Quando descobri o feminismo, adentrei em grupos na internet que prometiam o aperfeiçoamento da minha nova visão ativista. A priori, eram lugares para se revisar discursos, questionar dinâmicas sociais e pensar reformas necessárias. Rodeada pelas demandas do movimento e integrando a nova juventude que o feminismo alcançava, eu buscava uma percepção mais aguçada do cenário no qual passava a me inserir, além de realçar a experiência e alargar a elaboração de raciocínios mais consistentes de indignação.

No começo não havia objeções. Acreditava estar pertencendo a um movimento unificado, harmonizado e articulado para o coletivo. Levei o tempo de alguns anos para perceber que havia muita performance e busca por validação orbitando discursos que pregavam justamente a emancipação da expectativa alheia. Que desgosto senti ao concluir que no feminismo também existia um certo padrão a ser alcançado. Padrão esse que eu pouco entendia.

O fato é que rolavam recriminações que apontavam para um arquétipo que impunha alguns direcionamentos um tanto desalinhados. Não pode militar demais, mas se não milita não entendeu nada. Não pode estar alheia às teorias do movimento, mas ser muito acadêmica pega mal. Muito pelo, pouco pelo, maquiagem demais, maquiagem de menos… Sentia que em qualquer deslize ou fala equivocada minha carteirinha de feminista seria confiscada para todo o sempre.

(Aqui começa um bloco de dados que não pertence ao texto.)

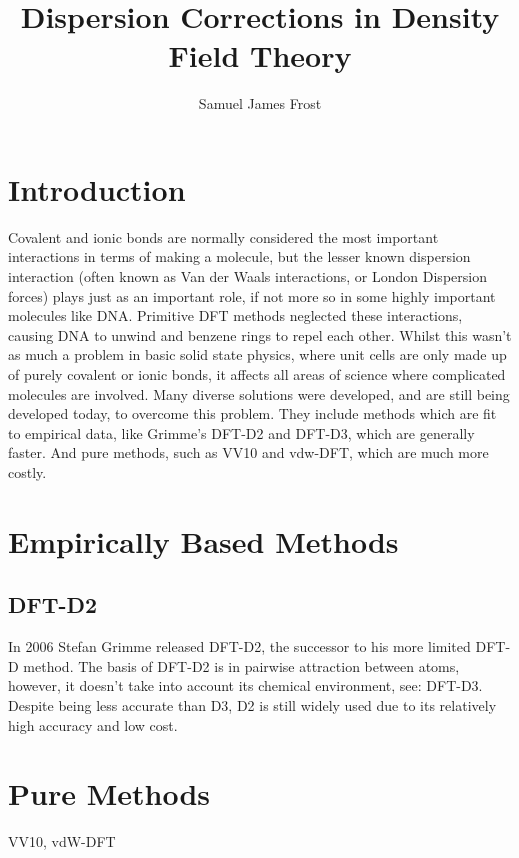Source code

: \documentclass[10pt,a4paper,twocolumn,twoside]{extarticle}
\title{Dispersion Corrections in Density Field Theory}
\author{Samuel James Frost}
\begin{document}
	\thispagestyle{empty}
	\twocolumn[
	\begin{@twocolumnfalse}
		\begin{center}
			\vspace*{-10mm}
			{\Large\scshape\papertitle}\\
			\vspace{2ex}
			{\itshape\paperauthor}
		\end{center}
		\centering\noindent\rule{0.9\textwidth}{0.4pt}
		\begin{abstract}
			{\lipsum[5]}
		\end{abstract}
		\centering\noindent\rule{0.9\textwidth}{0.4pt}\\
		\vspace{1cm}
	\end{@twocolumnfalse}]
	\tableofcontents

	
	\section{Introduction}
	Covalent and ionic bonds are normally considered the most important interactions in terms of making a molecule, but the lesser known dispersion interaction (often known as Van der Waals interactions, or London Dispersion forces) plays just as an important role, if not more so in some highly important molecules like DNA.
	Primitive DFT methods neglected these interactions, causing DNA to unwind and benzene rings to repel each other. Whilst this wasn't as much a problem in basic solid state physics, where unit cells are only made up of purely covalent or ionic bonds, it affects all areas of science where complicated molecules are involved. 
	Many diverse solutions were developed, and are still being developed today, to overcome this problem. They include methods which are fit to empirical data, like Grimme's DFT-D2 and DFT-D3, which are generally faster. And pure methods, such as VV10 and vdw-DFT, which are much more costly.


	\section{Empirically Based Methods}
	\subsection{DFT-D2}
	In 2006 Stefan Grimme released DFT-D2\cite{Grimme2006}, 
	the successor to his more limited DFT-D method.
	The basis of DFT-D2 is in pairwise attraction between atoms, however, it doesn't take into account its chemical environment, see: DFT-D3. Despite being less accurate than D3, D2 is still widely used due to its relatively high accuracy and low cost.


	\section{Pure Methods}
	VV10, vdW-DFT

	\newpage
	\printbibliography
\end{document}
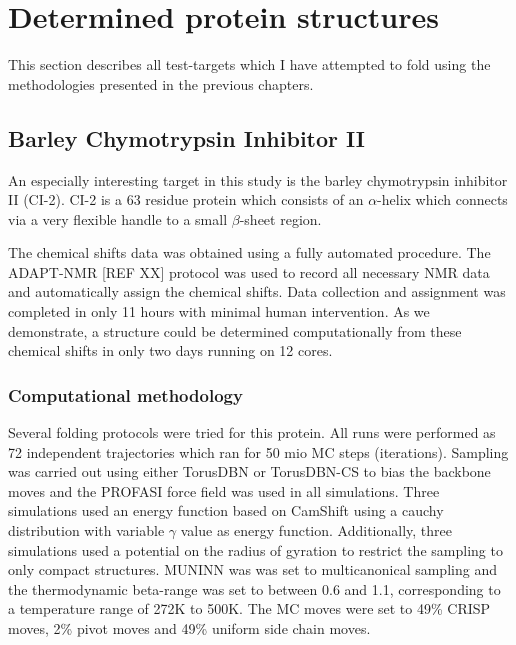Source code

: \chapter{Determined protein structures}
This section describes all test-targets which I have attempted to fold using the methodologies presented in the previous chapters.

\section{Barley Chymotrypsin Inhibitor II}

An especially interesting target in this study is the barley chymotrypsin inhibitor II (CI-2). CI-2 is a 63 residue protein which consists of an $\alpha$-helix which connects via a very flexible handle to a small $\beta$-sheet region.

The chemical shifts data was obtained using a fully automated procedure.
The ADAPT-NMR [REF XX] protocol was used to record all necessary NMR data and automatically assign the chemical shifts.
Data collection and assignment was completed in only 11 hours with minimal human intervention.
As we demonstrate, a structure could be determined computationally from these chemical shifts in only two days running on 12 cores.



\subsection{Computational methodology}
Several folding protocols were tried for this protein. All runs were performed as 72 independent trajectories which ran for 50 mio MC steps (iterations). Sampling was carried out using either TorusDBN or TorusDBN-CS to bias the backbone moves and the PROFASI force field was used in all simulations. Three simulations used an energy function based on CamShift using a cauchy distribution with variable $\gamma$ value as energy function. Additionally, three simulations used a potential on the radius of gyration to restrict the sampling to only compact structures. MUNINN was was set to multicanonical sampling and the thermodynamic beta-range was set to between 0.6 and 1.1, corresponding to a temperature range of 272K to 500K. The MC moves were set to 49\% CRISP moves, 2\% pivot moves and 49\% uniform side chain moves.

Reparei que esse era um desconforto cada vez mais comum a muitas mulheres que em um aborrecimento exasperado, optavam por se distanciar do movimento. Mesmo frustrada, jamais considerei a ideia de me retirar de algo tão providencial para o meu despertar político e evolução dialética e espiritual.

Feminismo não se traduz em uma auto declaração. É um exercício diário, que toca em desconfortos ao demandar a ruptura de pensamentos e comportamentos automatizados e ao cobrar uma reorganização de narrativas. Nervos são tocados. Alcançamos um nível de consciência que não nos permite o luxo da abstração. Não tem como andar pra trás.

Mas ainda estou aprendendo. Já me flagrei incontáveis vezes assumindo lógicas machistas, autorizando linguagens violentas em discursos naturalizados e com dificuldade de aplicar a teoria na prática. Hoje já reconheço isso sem o receio de ir a júri popular de antes. Continuo feminista ao errar, ao fundamentalmente discordar de uma pauta dita importante, ao maldizer uma mulher por questionar sua moral e duvidar da sua ética ou por puro ranço. Ainda sou feminista quando caio no equívoco, sucumbo à mazelas egóicas, desconheço uma teórica, me rendo às futilidades ou manifesto atitudes fora de qualquer razoabilidade.

Ser feminista não me confere uma retidão moral, tampouco me alça à um lugar imaculado e inteiriço. Feminismo não é uma intocada condição existencial. Transforma, mas é incômodo. Oferece uma realidade mais inteligível que não é necessariamente menos angustiante. Você descobre a origem dos hematomas, mas ainda dói. Liberta, mas leva tempo. Hoje, ser fiel ao movimento feminista pra mim é, acima de tudo, ser honesta e autêntica com os meus processos.